Transcribe all of the data exactly. Omit the pictures.

Stored items
################
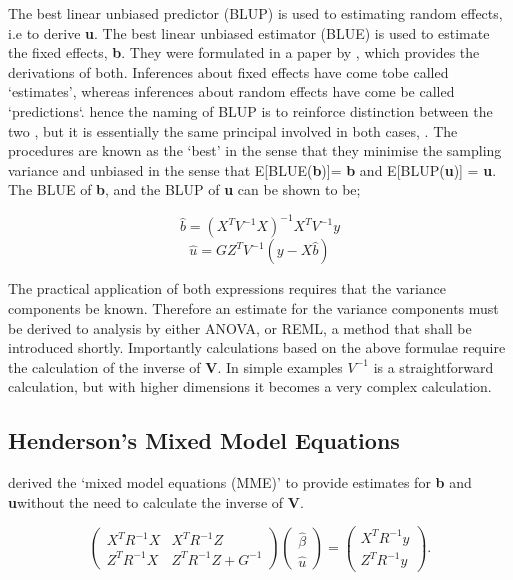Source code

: \documentclass[12pt, a4paper]{report}
\begin{document}
The best linear unbiased predictor (BLUP) is used to estimating
random effects, i.e to derive \textbf{u}. The best linear unbiased
estimator (BLUE) is used to estimate the fixed effects,
\textbf{b}. They were formulated in a paper by \cite{Henderson59},
which provides the derivations of both. Inferences about fixed
effects have come tobe called `estimates', whereas inferences
about random effects have come be called `predictions`. hence the
naming of BLUP is to reinforce distinction between the two , but
it is essentially the same principal involved in both cases,
\citep{Robinson}. The procedures are known as the `best' in the
sense that they minimise the sampling variance and unbiased in the
sense that E[BLUE(\textbf{b})]= \textbf{b} and E[BLUP(\textbf{u})]
= \textbf{u}. The BLUE of \textbf{b}, and the BLUP of \textbf{u}
can be shown to be;

\begin{equation}
\hat{b} = (X^{T}V^{-1}X)^{-1}X^{T}V^{-1}y
\end{equation}
\begin{equation}
\hat{u} = GZ^{T}V^{-1}(y-X\hat{b})
\end{equation}

The practical application of both expressions requires that the
variance components be known. Therefore an estimate for the
variance components must be derived to analysis by either ANOVA,
or REML, a method that shall be introduced shortly. Importantly
calculations based on the above formulae require the calculation
of the inverse of \textbf{V}. In simple examples $V^{-1}$ is a
straightforward calculation, but with higher dimensions it becomes
a very complex calculation.



\subsection{Henderson's Mixed Model Equations}
\citet{Henderson50, Henderson63, Henderson73,
Henderson84a} derived the `mixed model equations (MME)' to provide
estimates for \textbf{b} and \textbf{u}without the need to
calculate the inverse of \textbf{V}.

\begin{equation}
\left(\begin{matrix}
X^{T}R^{-1}X  & X^{T}R^{-1}Z \\
Z^{T}R^{-1}X  & Z^{T}R^{-1}Z + G^{-1}
\end{matrix}\right) \left(\begin{array}{c}
\hat{\beta}  \\
\hat{u}\end{array} \right) = \left(  \begin{array}{c}
X^{T}R^{-1}y  \\
Z^{T}R^{-1}y  \end{array} \right).
\end{equation}
\end{document}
################
## Task solution:
Source code

: \documentclass[12pt, a4paper]{report}
\begin{document}
The best linear unbiased predictor (BLUP) is used to estimating
random effects, i.e to derive \textbf{u}. The best linear unbiased
estimator (BLUE) is used to estimate the fixed effects,
\textbf{b}. They were formulated in a paper by \cite{Henderson59},
which provides the derivations of both. Inferences about fixed
effects have come tobe called `estimates', whereas inferences
about random effects have come be called `predictions`. hence the
naming of BLUP is to reinforce distinction between the two , but
it is essentially the same principal involved in both cases,
\citep{Robinson}. The procedures are known as the `best' in the
sense that they minimise the sampling variance and unbiased in the
sense that E[BLUE(\textbf{b})]= \textbf{b} and E[BLUP(\textbf{u})]
= \textbf{u}. The BLUE of \textbf{b}, and the BLUP of \textbf{u}
can be shown to be;

\begin{equation}
\hat{b} = (X^{T}V^{-1}X)^{-1}X^{T}V^{-1}y
\end{equation}
\begin{equation}
\hat{u} = GZ^{T}V^{-1}(y-X\hat{b})
\end{equation}

The practical application of both expressions requires that the
variance components be known. Therefore an estimate for the
variance components must be derived to analysis by either ANOVA,
or REML, a method that shall be introduced shortly. Importantly
calculations based on the above formulae require the calculation
of the inverse of \textbf{V}. In simple examples $V^{-1}$ is a
straightforward calculation, but with higher dimensions it becomes
a very complex calculation.



\subsection{Henderson's Mixed Model Equations}
\citet{Henderson50, Henderson63, Henderson73,
Henderson84a} derived the `mixed model equations (MME)' to provide
estimates for \textbf{b} and \textbf{u}without the need to
calculate the inverse of \textbf{V}.

\begin{equation}
\left(\begin{matrix}
X^{T}R^{-1}X  & X^{T}R^{-1}Z \\
Z^{T}R^{-1}X  & Z^{T}R^{-1}Z + G^{-1}
\end{matrix}\right) \left(\begin{array}{c}
\hat{\beta}  \\
\hat{u}\end{array} \right) = \left(  \begin{array}{c}
X^{T}R^{-1}y  \\
Z^{T}R^{-1}y  \end{array} \right).
\end{equation}
\end{document}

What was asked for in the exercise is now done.